Comienzo por el Cuerpo de Bomberos del Distrito Nacional. Carolina me relató, con emoción visible, cómo un grupo de jóvenes voluntarios recién integrados vivieron esta como su primera gran emergencia. Y lo hicieron con valor admirable. Yo mismo vi, con mis propios ojos, las largas filas en el estacionamiento de la Dirección General de Aduanas, donde establecimos bancos de donación de sangre en un esfuerzo coordinado con el Hemocentro Nacional. Personas que aguantaron sol, calor y largas horas de espera con un estoicismo admirable. Querían ayudar.

Hablé con militares y policías que pasaron días sin dormir ni comer. Escuché la historia de un soldado que salvó la vida de una mujer atrapada bajo un escombro. Ella gritaba que algo le sujetaba la cabeza. El rescatista, con poca visibilidad, se dio cuenta de que era solo su cabello. Con una tijera, logró liberarla. Ambos salieron del lugar ayudándose mutuamente, pues a él ya se le dormían las piernas por el esfuerzo. El esposo de ella, lamentablemente, no sobrevivió.

Días después, Gloria me comentó que el personal de Supérate que colaboraba en el INACIF relató lo que se vivía con la llegada de los cuerpos.

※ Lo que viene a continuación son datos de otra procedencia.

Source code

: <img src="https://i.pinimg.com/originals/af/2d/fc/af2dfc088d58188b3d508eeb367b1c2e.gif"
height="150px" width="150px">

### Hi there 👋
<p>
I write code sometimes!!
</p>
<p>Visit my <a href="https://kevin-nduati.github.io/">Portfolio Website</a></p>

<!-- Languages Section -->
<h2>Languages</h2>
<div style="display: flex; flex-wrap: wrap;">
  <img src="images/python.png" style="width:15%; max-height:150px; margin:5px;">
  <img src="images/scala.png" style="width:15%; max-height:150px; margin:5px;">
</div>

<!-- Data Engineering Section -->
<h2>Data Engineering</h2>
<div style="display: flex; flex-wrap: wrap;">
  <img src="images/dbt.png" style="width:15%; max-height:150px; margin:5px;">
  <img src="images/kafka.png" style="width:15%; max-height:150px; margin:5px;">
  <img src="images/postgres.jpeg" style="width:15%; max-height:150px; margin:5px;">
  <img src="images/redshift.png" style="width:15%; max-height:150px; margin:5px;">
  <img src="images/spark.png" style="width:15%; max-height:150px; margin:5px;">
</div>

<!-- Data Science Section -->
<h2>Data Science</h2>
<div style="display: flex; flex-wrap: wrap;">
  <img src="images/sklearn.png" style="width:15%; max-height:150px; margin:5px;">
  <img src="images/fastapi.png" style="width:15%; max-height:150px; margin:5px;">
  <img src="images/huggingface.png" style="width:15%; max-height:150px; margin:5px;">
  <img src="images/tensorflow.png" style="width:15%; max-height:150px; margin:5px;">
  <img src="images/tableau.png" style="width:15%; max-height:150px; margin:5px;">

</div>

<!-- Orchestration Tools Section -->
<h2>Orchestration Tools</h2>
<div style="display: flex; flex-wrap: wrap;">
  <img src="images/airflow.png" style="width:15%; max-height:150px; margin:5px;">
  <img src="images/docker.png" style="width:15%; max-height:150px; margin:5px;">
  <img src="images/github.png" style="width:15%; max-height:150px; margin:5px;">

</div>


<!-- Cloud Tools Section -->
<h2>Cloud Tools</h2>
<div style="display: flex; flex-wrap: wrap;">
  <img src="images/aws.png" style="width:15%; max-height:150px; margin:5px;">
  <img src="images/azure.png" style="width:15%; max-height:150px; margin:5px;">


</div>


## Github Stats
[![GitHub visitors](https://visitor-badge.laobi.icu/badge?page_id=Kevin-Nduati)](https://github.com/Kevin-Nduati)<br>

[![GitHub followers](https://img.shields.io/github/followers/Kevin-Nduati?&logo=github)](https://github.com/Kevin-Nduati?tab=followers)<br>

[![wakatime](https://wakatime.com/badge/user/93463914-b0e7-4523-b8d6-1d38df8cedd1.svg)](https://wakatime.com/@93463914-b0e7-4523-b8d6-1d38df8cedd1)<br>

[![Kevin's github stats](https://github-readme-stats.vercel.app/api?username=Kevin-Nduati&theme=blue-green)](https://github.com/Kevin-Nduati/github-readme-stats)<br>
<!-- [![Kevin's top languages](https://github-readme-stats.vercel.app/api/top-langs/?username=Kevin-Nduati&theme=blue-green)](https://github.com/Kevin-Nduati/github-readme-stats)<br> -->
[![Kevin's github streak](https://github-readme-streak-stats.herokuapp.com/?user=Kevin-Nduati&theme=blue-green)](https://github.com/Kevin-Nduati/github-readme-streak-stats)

La logística para preservarlos, hacer las autopsias y entregar los certificados de defunción era abrumadora. ¿Cómo se le explica a un familiar en shock que la ley exige ciertos procesos? ¿Cómo se le dice a un hijo huérfano, a una viuda, a un padre destrozado, que normalmente se procesan seis cadáveres al día y que este evento trajo más de 200? No hay respuesta suficiente.

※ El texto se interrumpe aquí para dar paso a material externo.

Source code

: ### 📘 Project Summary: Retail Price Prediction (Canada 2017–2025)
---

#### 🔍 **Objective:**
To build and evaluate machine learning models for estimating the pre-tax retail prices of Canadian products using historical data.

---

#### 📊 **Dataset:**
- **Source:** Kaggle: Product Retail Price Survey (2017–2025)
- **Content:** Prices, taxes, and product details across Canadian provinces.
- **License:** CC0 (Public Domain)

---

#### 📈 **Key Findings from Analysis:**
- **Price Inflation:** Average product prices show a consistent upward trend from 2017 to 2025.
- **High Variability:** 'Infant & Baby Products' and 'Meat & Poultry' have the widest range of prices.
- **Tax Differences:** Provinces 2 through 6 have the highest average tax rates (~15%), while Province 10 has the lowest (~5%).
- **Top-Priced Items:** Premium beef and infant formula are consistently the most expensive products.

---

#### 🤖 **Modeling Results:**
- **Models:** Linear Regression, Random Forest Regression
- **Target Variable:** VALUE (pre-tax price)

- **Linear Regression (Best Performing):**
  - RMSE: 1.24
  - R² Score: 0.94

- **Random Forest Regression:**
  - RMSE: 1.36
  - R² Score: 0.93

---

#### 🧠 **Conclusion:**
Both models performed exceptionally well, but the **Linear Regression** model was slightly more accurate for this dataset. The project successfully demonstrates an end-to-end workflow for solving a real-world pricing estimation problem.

A todo esto se sumaron las redes sociales, colmadas de noticias falsas, ansiedad y desesperación. Yeni Berenice y todo el Ministerio Público hicieron grandes esfuerzos para preservar derechos incluso de quienes quizás ni lo comprendían. También es justo resaltar la labor de cientos de voluntarios que apoyaron con alimentos y agua para quienes sin proponérselo, dieron la cara por esta media isla.

Estamos tristes. Sufrimos. Y de esta tragedia debemos aprender. Debemos también establecer responsabilidades de todo tipo. La madrugada del 8 de abril vivirá para siempre como la marca de una gran desgracia en la historia de la República Dominicana. Pero también debe recordarse como la fecha en que el espíritu de nuestro pueblo brilló con más fuerza.

En cada gota de sangre donada.

En cada gramo de sudor de un rescatista.

En cada miedo enfrentado por un bombero que entró a las ruinas para salvar a otros, quizás arriesgando su propia vida.

En cada llamada del exterior ofreciendo ayuda.

En cada rodilla raspada por orar de rodillas pidiendo misericordia.

En cada acto de bondad.

En cada vecino que cuidó de los huérfanos, como uno que conozco, que asumió la custodia de dos niños venezolanos.

En cada ciudadano que dejó las calles despejadas para facilitar el rescate.

En cada lágrima.

En la empatía de nuestros líderes opositores, como Leonel Fernández y Abel Martínez.

En la determinación del presidente Luis Abinader.

En la sensatez de los comunicadores.

En la solidaridad de nuestros peloteros.

En la rabia de nuestros merengueros por la partida de Ruby.

En cada una de esas acciones hay una historia. Y también un anuncio de futuro.

La historia es la de una nación que se llama Dominicana. De un pueblo que enfrenta la desgracia con humildad, unidad y valor. Un pueblo que vencerá.

Con la misma alegría con que recibimos turistas.

Con la misma fiereza con la que hemos defendido nuestra soberanía.

Con la misma destreza con la que jugamos béisbol, baloncesto o voleibol.

Con la belleza de Amelia y Zoé.

Con la fuerza de los que no se rinden.

Que nadie permita que el pesimismo nos venza ni nos convenza.

Somos pequeños, pero grandes.

Humildes, pero valientes.

Y Dios nos ama, por eso nos puso en el centro mismo, en el trayecto del sol.

Hoy lloramos. Y es justo que lo hagamos. Pero nadie debe dudar de Quisqueya y de su gente:

Nos levantaremos. Porque en la sangre de los dominicanos late la fuerza de la esperanza. Y juntos, volveremos a construir el mañana.